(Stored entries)
Start of Block
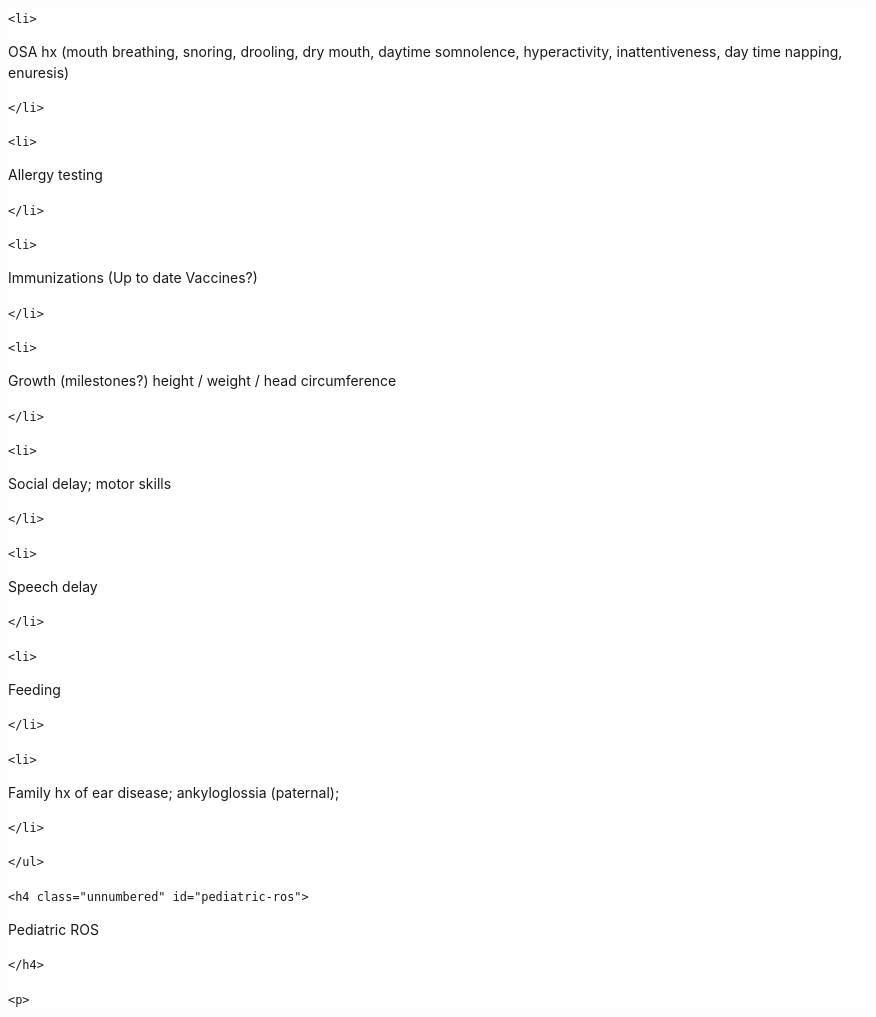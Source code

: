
 ```{=html}
```
```{=html}
<li>
```
OSA hx (mouth breathing, snoring, drooling, dry mouth, daytime somnolence, hyperactivity, inattentiveness, day time napping, enuresis)
```{=html}
</li>
```
```{=html}
<li>
```
Allergy testing
```{=html}
</li>
```
```{=html}
<li>
```
Immunizations (Up to date Vaccines?)
```{=html}
</li>
```
```{=html}
<li>
```
Growth (milestones?) height / weight / head circumference
```{=html}
</li>
```
```{=html}
<li>
```
Social delay; motor skills
```{=html}
</li>
```
```{=html}
<li>
```
Speech delay
```{=html}
</li>
```
```{=html}
<li>
```
Feeding
```{=html}
</li>
```
```{=html}
<li>
```
Family hx of ear disease; ankyloglossia (paternal);
```{=html}
</li>
```
```{=html}
</ul>
```
```{=html}
<h4 class="unnumbered" id="pediatric-ros">
```
Pediatric ROS
```{=html}
</h4>
```
```{=html}
<p>
```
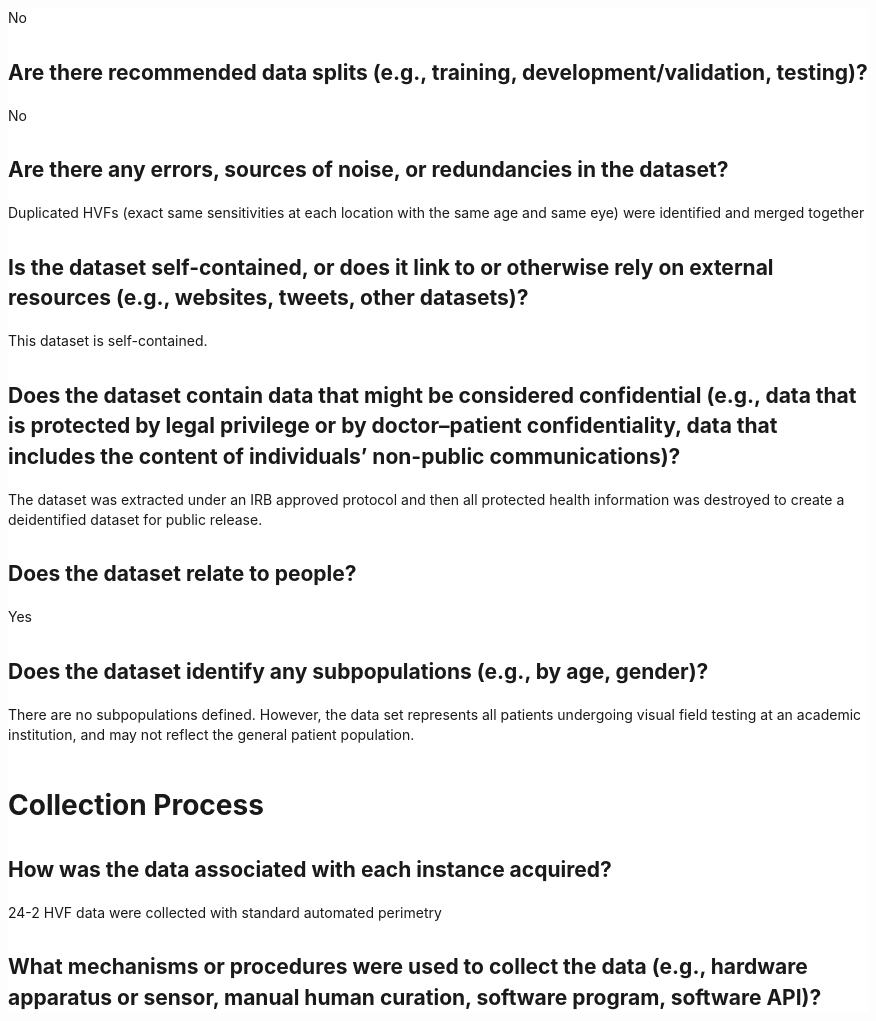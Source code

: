 No


## Are there recommended data splits (e.g., training, development/validation, testing)?

No


## Are there any errors, sources of noise, or redundancies in the dataset?

Duplicated HVFs (exact same sensitivities at each location with the same age and same eye) were identified and merged together


## Is the dataset self-contained, or does it link to or otherwise rely on external resources (e.g., websites, tweets, other datasets)?

This dataset is self-contained. 


## Does the dataset contain data that might be considered confidential (e.g., data that is protected by legal privilege or by doctor–patient confidentiality, data that includes the content of individuals’ non-public communications)?

The dataset was extracted under an IRB approved protocol and then all protected health information was destroyed to create a deidentified dataset for public release. 


## Does the dataset relate to people?

Yes

## Does the dataset identify any subpopulations (e.g., by age, gender)?

There are no subpopulations defined. However, the data set represents all patients undergoing visual field testing at an academic institution, and may not reflect the general patient population.


# Collection Process

## How was the data associated with each instance acquired?

24-2 HVF data were collected with standard automated perimetry 

## What mechanisms or procedures were used to collect the data (e.g., hardware apparatus or sensor, manual human curation, software program, software API)?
End of Block
# Problem to work on
The answer must consist of each line from the entries that contains the string "dataset".

# Finished exercise
## Are there any errors, sources of noise, or redundancies in the dataset?
## Is the dataset self-contained, or does it link to or otherwise rely on external resources (e.g., websites, tweets, other datasets)?
This dataset is self-contained. 
## Does the dataset contain data that might be considered confidential (e.g., data that is protected by legal privilege or by doctor–patient confidentiality, data that includes the content of individuals’ non-public communications)?
The dataset was extracted under an IRB approved protocol and then all protected health information was destroyed to create a deidentified dataset for public release. 
## Does the dataset relate to people?
## Does the dataset identify any subpopulations (e.g., by age, gender)?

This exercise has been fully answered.